Work to complete
Could you filter the records below and keep only the lines with the word "sticky"?

Data extract
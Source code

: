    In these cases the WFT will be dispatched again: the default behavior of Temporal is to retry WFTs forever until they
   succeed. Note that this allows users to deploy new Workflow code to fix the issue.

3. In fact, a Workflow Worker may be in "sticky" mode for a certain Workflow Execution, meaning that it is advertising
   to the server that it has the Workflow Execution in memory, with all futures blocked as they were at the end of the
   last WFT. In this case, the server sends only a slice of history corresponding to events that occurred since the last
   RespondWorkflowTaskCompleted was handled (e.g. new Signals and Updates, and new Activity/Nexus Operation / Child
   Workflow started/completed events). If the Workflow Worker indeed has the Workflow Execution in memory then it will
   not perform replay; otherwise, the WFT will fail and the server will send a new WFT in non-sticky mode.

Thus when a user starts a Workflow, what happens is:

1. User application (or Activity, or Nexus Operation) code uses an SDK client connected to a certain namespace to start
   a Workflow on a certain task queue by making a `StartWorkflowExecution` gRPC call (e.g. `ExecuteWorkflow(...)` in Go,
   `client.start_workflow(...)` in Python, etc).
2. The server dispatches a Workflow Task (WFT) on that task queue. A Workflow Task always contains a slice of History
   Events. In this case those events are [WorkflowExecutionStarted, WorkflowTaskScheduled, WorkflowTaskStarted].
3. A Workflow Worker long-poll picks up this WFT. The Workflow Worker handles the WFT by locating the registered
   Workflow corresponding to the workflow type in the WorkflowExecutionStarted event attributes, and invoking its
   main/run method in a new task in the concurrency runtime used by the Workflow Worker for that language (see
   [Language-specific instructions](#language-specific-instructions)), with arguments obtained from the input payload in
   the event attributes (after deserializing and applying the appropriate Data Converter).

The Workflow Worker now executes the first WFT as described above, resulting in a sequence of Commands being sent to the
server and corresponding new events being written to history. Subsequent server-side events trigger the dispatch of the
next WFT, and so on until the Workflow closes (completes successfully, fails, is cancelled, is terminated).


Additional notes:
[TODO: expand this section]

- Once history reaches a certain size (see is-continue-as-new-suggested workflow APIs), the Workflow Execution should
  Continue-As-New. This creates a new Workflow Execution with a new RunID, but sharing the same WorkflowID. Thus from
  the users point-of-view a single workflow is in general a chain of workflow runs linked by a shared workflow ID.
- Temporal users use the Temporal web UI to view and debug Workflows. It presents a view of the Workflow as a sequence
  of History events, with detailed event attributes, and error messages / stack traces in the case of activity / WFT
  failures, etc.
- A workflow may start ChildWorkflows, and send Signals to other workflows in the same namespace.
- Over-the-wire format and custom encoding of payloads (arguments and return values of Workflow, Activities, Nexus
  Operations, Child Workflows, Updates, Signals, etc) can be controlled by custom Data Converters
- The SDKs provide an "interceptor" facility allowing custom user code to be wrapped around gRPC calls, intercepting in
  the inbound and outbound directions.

---

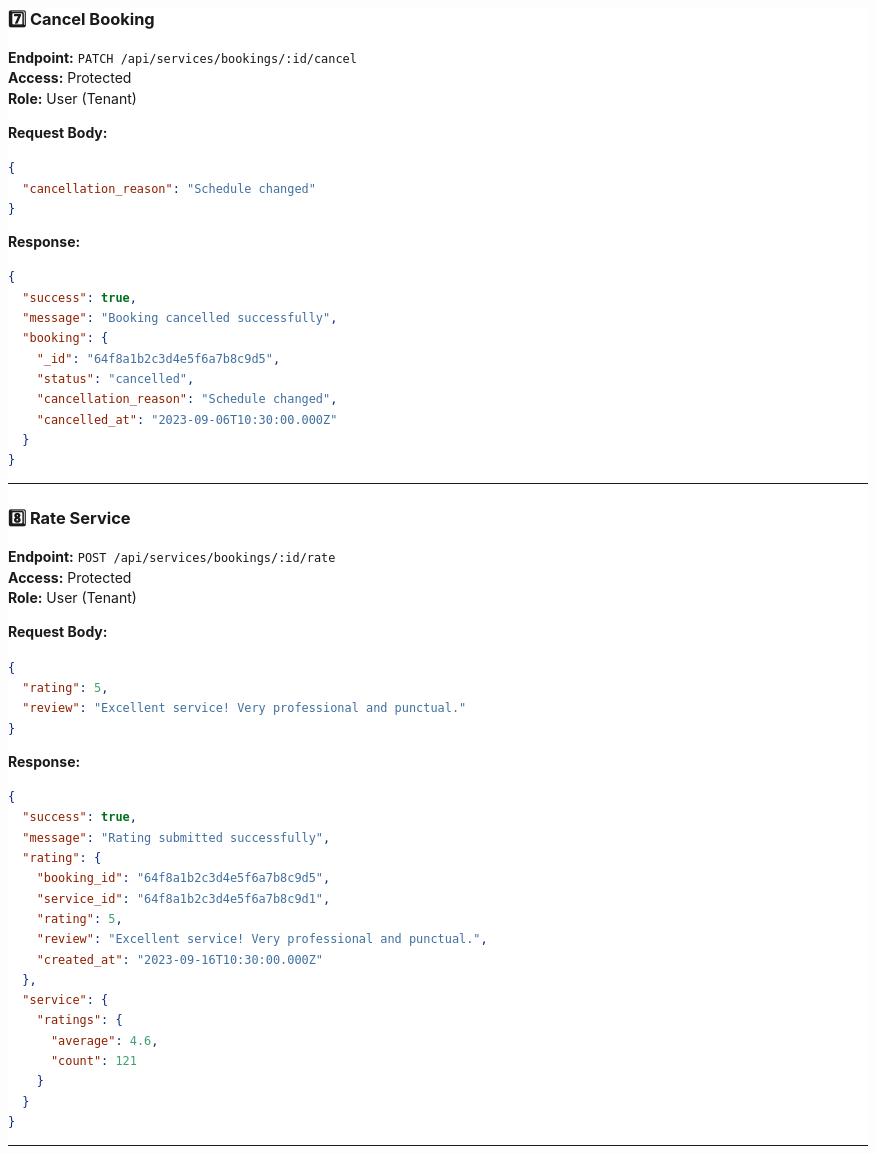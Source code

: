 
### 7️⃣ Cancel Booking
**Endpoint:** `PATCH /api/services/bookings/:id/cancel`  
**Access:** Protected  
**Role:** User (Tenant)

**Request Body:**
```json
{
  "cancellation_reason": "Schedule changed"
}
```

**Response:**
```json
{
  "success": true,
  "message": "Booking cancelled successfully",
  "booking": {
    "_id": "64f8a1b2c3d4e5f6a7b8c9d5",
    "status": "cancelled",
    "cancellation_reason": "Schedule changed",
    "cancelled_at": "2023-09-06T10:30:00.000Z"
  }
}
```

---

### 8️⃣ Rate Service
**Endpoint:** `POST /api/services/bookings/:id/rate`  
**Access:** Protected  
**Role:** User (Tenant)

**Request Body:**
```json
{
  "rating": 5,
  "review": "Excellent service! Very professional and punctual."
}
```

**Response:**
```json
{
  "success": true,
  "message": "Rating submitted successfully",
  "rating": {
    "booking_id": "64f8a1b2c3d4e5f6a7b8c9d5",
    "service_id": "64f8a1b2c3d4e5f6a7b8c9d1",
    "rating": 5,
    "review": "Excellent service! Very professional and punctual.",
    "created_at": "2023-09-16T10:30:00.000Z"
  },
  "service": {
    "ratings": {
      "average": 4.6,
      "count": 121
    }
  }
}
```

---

Exercise solution
3. In fact, a Workflow Worker may be in "sticky" mode for a certain Workflow Execution, meaning that it is advertising
   not perform replay; otherwise, the WFT will fail and the server will send a new WFT in non-sticky mode.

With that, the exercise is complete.